Goal of the exercise »
From the line containing "We report both" through the last line of the records, print every line exactly and nothing more.
--- Data section Enclosed Below ---
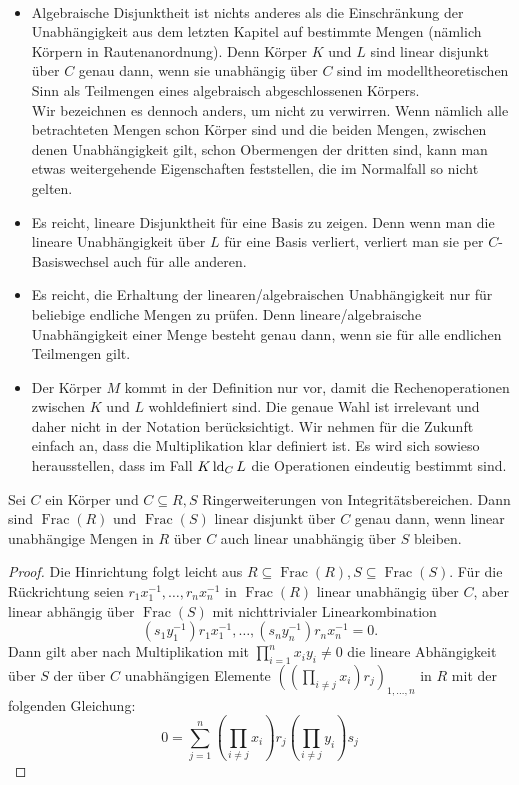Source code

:     \begin{remark}
    	\ 
    	\begin{itemize}
    		\item Algebraische Disjunktheit ist nichts anderes als die Einschränkung der Unabhängigkeit aus dem letzten Kapitel auf bestimmte Mengen (nämlich Körpern in Rautenanordnung). Denn Körper $K$ und $L$ sind linear disjunkt über $C$ genau dann, wenn sie unabhängig über $C$ sind im modelltheoretischen Sinn als Teilmengen eines algebraisch abgeschlossenen Körpers.\\
    		Wir bezeichnen es dennoch anders, um nicht zu verwirren. Wenn nämlich alle betrachteten Mengen schon Körper sind und die beiden Mengen, zwischen denen Unabhängigkeit gilt, schon Obermengen der dritten sind, kann man etwas weitergehende Eigenschaften feststellen, die im Normalfall so nicht gelten.
    		\item Es reicht, lineare Disjunktheit für eine Basis zu zeigen. Denn wenn man die lineare Unabhängigkeit über $L$ für eine Basis verliert, verliert man sie per $C$-Basiswechsel auch für alle anderen.
    		\item Es reicht, die Erhaltung der linearen/algebraischen Unabhängigkeit nur für beliebige endliche Mengen zu prüfen. Denn lineare/algebraische Unabhängigkeit einer Menge besteht genau dann, wenn sie für alle endlichen Teilmengen gilt.
    		\item Der Körper $M$ kommt in der Definition nur vor, damit die Rechenoperationen zwischen $K$ und $L$ wohldefiniert sind. Die genaue Wahl ist irrelevant und daher nicht in der Notation berücksichtigt. Wir nehmen für die Zukunft einfach an, dass die Multiplikation klar definiert ist. Es wird sich sowieso herausstellen, dass im Fall $K\operatorname{ld}_CL$ die Operationen eindeutig bestimmt sind.
    	\end{itemize}
    \end{remark}
    
    \begin{lemma}\label{Fraktionskörper}
    	Sei $C$ ein Körper und $C\subseteq R,S$ Ringerweiterungen von Integritätsbereichen. Dann sind $\operatorname{Frac}(R)$ und $\operatorname{Frac}(S)$ linear disjunkt über $C$ genau dann, wenn linear unabhängige Mengen in $R$ über $C$ auch linear unabhängig über $S$ bleiben.
    \end{lemma}
    \begin{proof}
    	Die Hinrichtung folgt leicht aus $R\subseteq\operatorname{Frac}(R),S\subseteq\operatorname{Frac}(S)$. Für die Rückrichtung seien $r_1x_1^{-1},\dots,r_nx_n^{-1}$ in $\operatorname{Frac}(R)$ linear unabhängig über $C$, aber linear abhängig über $\operatorname{Frac}(S)$ mit nichttrivialer Linearkombination $$(s_1y_1^{-1})r_1x_1^{-1},\dots,(s_ny_n^{-1})r_nx_n^{-1}=0.$$
    	Dann gilt aber nach Multiplikation mit $\prod\limits_{i=1}^nx_iy_i\neq0$ die lineare Abhängigkeit über $S$ der über $C$ unabhängigen Elemente $((\prod\limits_{i\neq j}x_i)r_j)_{1,\dots,n}$ in $R$ mit der folgenden Gleichung: $$0=\sum\limits_{j=1}^n(\prod\limits_{i\neq j}x_i)r_j(\prod\limits_{i\neq j}y_i)s_j$$
    \end{proof}
    
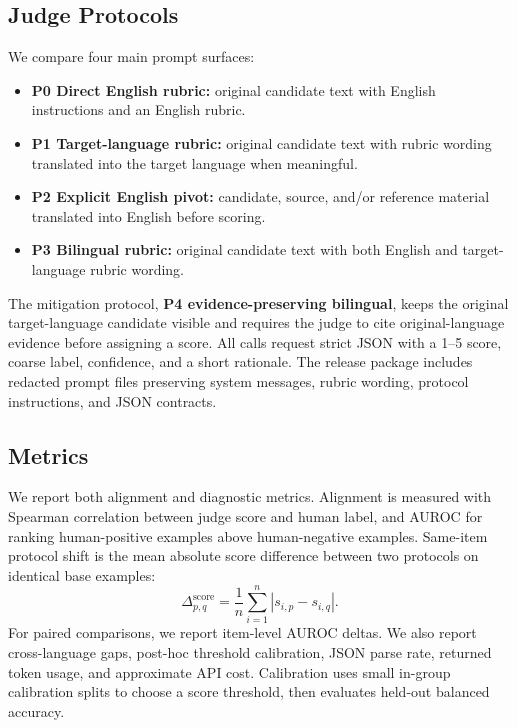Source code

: \documentclass{article}
\begin{document}
\subsection{Judge Protocols}

We compare four main prompt surfaces:
\begin{itemize}
    \item \textbf{P0 Direct English rubric:} original candidate text with English instructions and an English rubric.
    \item \textbf{P1 Target-language rubric:} original candidate text with rubric wording translated into the target language when meaningful.
    \item \textbf{P2 Explicit English pivot:} candidate, source, and/or reference material translated into English before scoring.
    \item \textbf{P3 Bilingual rubric:} original candidate text with both English and target-language rubric wording.
\end{itemize}
The mitigation protocol, \textbf{P4 evidence-preserving bilingual}, keeps the original target-language candidate visible and requires the judge to cite original-language evidence before assigning a score. All calls request strict JSON with a 1--5 score, coarse label, confidence, and a short rationale. The release package includes redacted prompt files preserving system messages, rubric wording, protocol instructions, and JSON contracts.

\subsection{Metrics}

We report both alignment and diagnostic metrics. Alignment is measured with Spearman correlation between judge score and human label, and AUROC for ranking human-positive examples above human-negative examples. Same-item protocol shift is the mean absolute score difference between two protocols on identical base examples:
\begin{equation}
    \Delta_{p,q}^{\mathrm{score}} = \frac{1}{n}\sum_{i=1}^{n} |s_{i,p} - s_{i,q}|.
\end{equation}
For paired comparisons, we report item-level AUROC deltas. We also report cross-language gaps, post-hoc threshold calibration, JSON parse rate, returned token usage, and approximate API cost. Calibration uses small in-group calibration splits to choose a score threshold, then evaluates held-out balanced accuracy.
\end{document}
--- End of Enclosed Data section ---
Exercise response »
We report both alignment and diagnostic metrics. Alignment is measured with Spearman correlation between judge score and human label, and AUROC for ranking human-positive examples above human-negative examples. Same-item protocol shift is the mean absolute score difference between two protocols on identical base examples:
\begin{equation}
    \Delta_{p,q}^{\mathrm{score}} = \frac{1}{n}\sum_{i=1}^{n} |s_{i,p} - s_{i,q}|.
\end{equation}
For paired comparisons, we report item-level AUROC deltas. We also report cross-language gaps, post-hoc threshold calibration, JSON parse rate, returned token usage, and approximate API cost. Calibration uses small in-group calibration splits to choose a score threshold, then evaluates held-out balanced accuracy.
\end{document}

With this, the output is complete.